1. a parabola that opens downward has its vertex at (3, 0) and a y - intercept at (0, - 9). the parabola is congruent to the parabola described by the function ( f(x)=x^{2} )

a) what is the equation of the function?
b) draw a graph of the function using key points.
c) what is the axis of symmetry?
d) what are the values of the parameters a, h, and k?

1. which function matches the graph?

Explanation:

Step1: Identify vertex form parameters

The vertex form of a parabola is $f(x)=a(x-h)^2+k$, where $(h,k)$ is the vertex.
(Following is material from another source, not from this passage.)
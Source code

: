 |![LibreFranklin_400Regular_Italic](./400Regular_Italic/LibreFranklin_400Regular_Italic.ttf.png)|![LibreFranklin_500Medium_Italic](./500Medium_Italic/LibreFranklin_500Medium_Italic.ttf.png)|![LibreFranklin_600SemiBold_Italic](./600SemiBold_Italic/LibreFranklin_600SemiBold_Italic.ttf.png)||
Given vertex $(3,0)$, so $h=3$, $k=0$. Congruent to $f(x)=x^2$ means $|a|=1$; opens downward so $a=-1$.

Step2: Find the parabola equation

Substitute $a=-1$, $h=3$, $k=0$ into vertex form:
$f(x)=-1(x-3)^2+0 = -(x-3)^2$
Expand to standard form to verify y-intercept:
$f(x)=-(x^2-6x+9) = -x^2+6x-9$
Check y-intercept (x=0): $f(0)=-0+0-9=-9$, which matches.

Step3: Determine axis of symmetry

Axis of symmetry for $f(x)=a(x-h)^2+k$ is $x=h$.

Step4: List parameter values

Extract $a$, $h$, $k$ from the vertex form.

Answer:

a) The equation of the function is $\boldsymbol{f(x)=-(x-3)^2}$ (or expanded form $\boldsymbol{f(x)=-x^2+6x-9}$)
b) Key points for graphing:

• Vertex: $(3, 0)$
• Y-intercept: $(0, -9)$
• Symmetric point of y-intercept over axis of symmetry: $(6, -9)$
• Additional point: $(1, -4)$, $(5, -4)$

(Plot these points and draw a downward-opening parabola through them.)
c) The axis of symmetry is $\boldsymbol{x=3}$
d) The values are $\boldsymbol{a=-1}$, $\boldsymbol{h=3}$, $\boldsymbol{k=0}$